# Welcome to algorithm creation tutorial!

The Algorithm class is a powerful tool that provides common ground for data
processing pipelines as well as persistence functionalities. This notebook will
cover the main features, functions and classes involved in the definition of
an algorithm through illustrative examples.

In this notebook you will learn:
    - What is the ProcessingMethod class
    - Wrap functions and external classes in the ProcessingMethod class
    - Define a processing pipeline
    - Use the Algorithm class

Do not forget to check the documentation if you do not understand something!

## Introduction

Medusa has been designed to facilitate the implementation of signal processing
algorithms meeting the needs of researchers and developers from different
fields. This includes not only the implementation of cutting-edge ready-to-use
signal processing methods, but also high level features to assure the
persistence and reproducibility of the algorithms created within medusa. All of
this, assuring interoperability with existing frameworks such as sklearn,
tensorflow, mne, etc.
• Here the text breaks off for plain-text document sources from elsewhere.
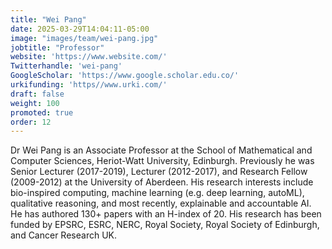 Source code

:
 ```yaml
---
title: "Wei Pang"
date: 2025-03-29T14:04:11-05:00
image: "images/team/wei-pang.jpg"
jobtitle: "Professor"
website: 'https://www.website.com/'
Twitterhandle: 'wei-pang'
GoogleScholar: 'https://www.google.scholar.edu.co/'
urkifunding: 'https//www.urki.com/'
draft: false
weight: 100
promoted: true
order: 12
---
```

Dr Wei Pang is an Associate Professor at the School of Mathematical and Computer Sciences, Heriot-Watt University, Edinburgh. Previously he was Senior Lecturer (2017-2019), Lecturer (2012-2017), and Research Fellow (2009-2012) at the University of Aberdeen. His research interests include bio-inspired computing, machine learning (e.g. deep learning, autoML), qualitative reasoning, and most recently, explainable and accountable AI. He has authored 130+ papers with an H-index of 20. His research has been funded by EPSRC, ESRC, NERC, Royal Society, Royal Society of Edinburgh, and Cancer Research UK.
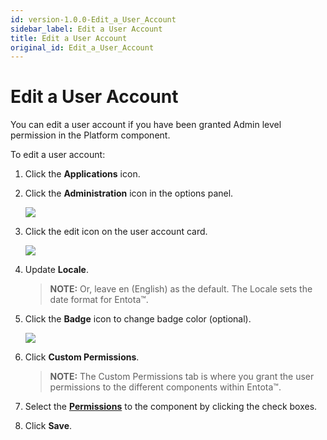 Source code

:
 ```yaml
---
id: version-1.0.0-Edit_a_User_Account
sidebar_label: Edit a User Account
title: Edit a User Account
original_id: Edit_a_User_Account
---
```


# Edit a User Account

You can edit a user account if you have been granted Admin level
permission in the Platform component.

To edit a user account:

1.  Click the **Applications** icon.

2.  Click the **Administration** icon in the options panel.
    
    ![](Resources/Images/Add_a_User_to_the_IGC.png)

3.  Click the edit icon on the user account card.
    
    ![](Resources/Images/Edit_a_User_Account.png)

4.  Update **Locale**.
    
    >**NOTE:** Or, leave en (English) as the default. The Locale sets the
    date format for Entota™.

5.  Click the **Badge** icon to change badge color (optional).
    
    ![](Resources/Images/badge_color_pick.png)

6.  Click **Custom Permissions**.
    
    >**NOTE:** The Custom Permissions tab is where you grant the user
    permissions to the different components within Entota™.

7.  Select the **[Permissions](Popup_Permissions.md)** to the
    component by clicking the check boxes.

8.  Click **Save**.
The Algorithm class meets these requirements, providing
a novel methodology to create, save and share complex data processing
algorithms.

## Imports

Import the modules that will be used in this notebook

In [1]:
# General imports
import numpy as np

# External processing methods
from sklearn.discriminant_analysis import LinearDiscriminantAnalysis

# Medusa imports
import medusa.components as mds_cmp

## Data

First, we will create some data, simulating a set of features extracted from a
biosignal recording with the corresponding labels

In [2]:
# Create train dataset
x_train = np.random.rand(1000).reshape((200, 5))
x_train[:100, :] = x_train[:100, :] + 1
x_train[100:, :] = x_train[100:, :] - 1

y_train = np.zeros((200,))
y_train[:100] = 1

# Create test dataset
x_test = np.random.rand(50).reshape((10, 5))
x_test[:5, :] = x_test[:5, :] + 1
x_test[5:, :] = x_test[5:, :] - 1

y_test = np.zeros((10,))
y_test[:5] = 1

print('Train set: ')
print('\tX shape: %s' % str(x_train.shape))
print('\ty shape: %s' % str(y_train.shape))

print('Test set: ')
print('\tX shape: %s' % str(x_test.shape))
print('\ty shape: %s' % str(y_test.shape))

print()
print('Test labels: %s' % str(y_test))

Train set: 
	X shape: (200, 5)
	y shape: (200,)
Test set: 
	X shape: (10, 5)
	y shape: (10,)

Test labels: [1. 1. 1. 1. 1. 0. 0. 0. 0. 0.]


## Processing methods

The next step is to instantiate the methods that will compose the algorithm.
Only methods that inherit from medusa.components.ProcessingMethod can be added
to the Algorithm class. Medusa framework includes a wide variety of signal
processing methods ready to use. Nevertheless, function and class wrappers
have been designed to assure full interoperability with external packages.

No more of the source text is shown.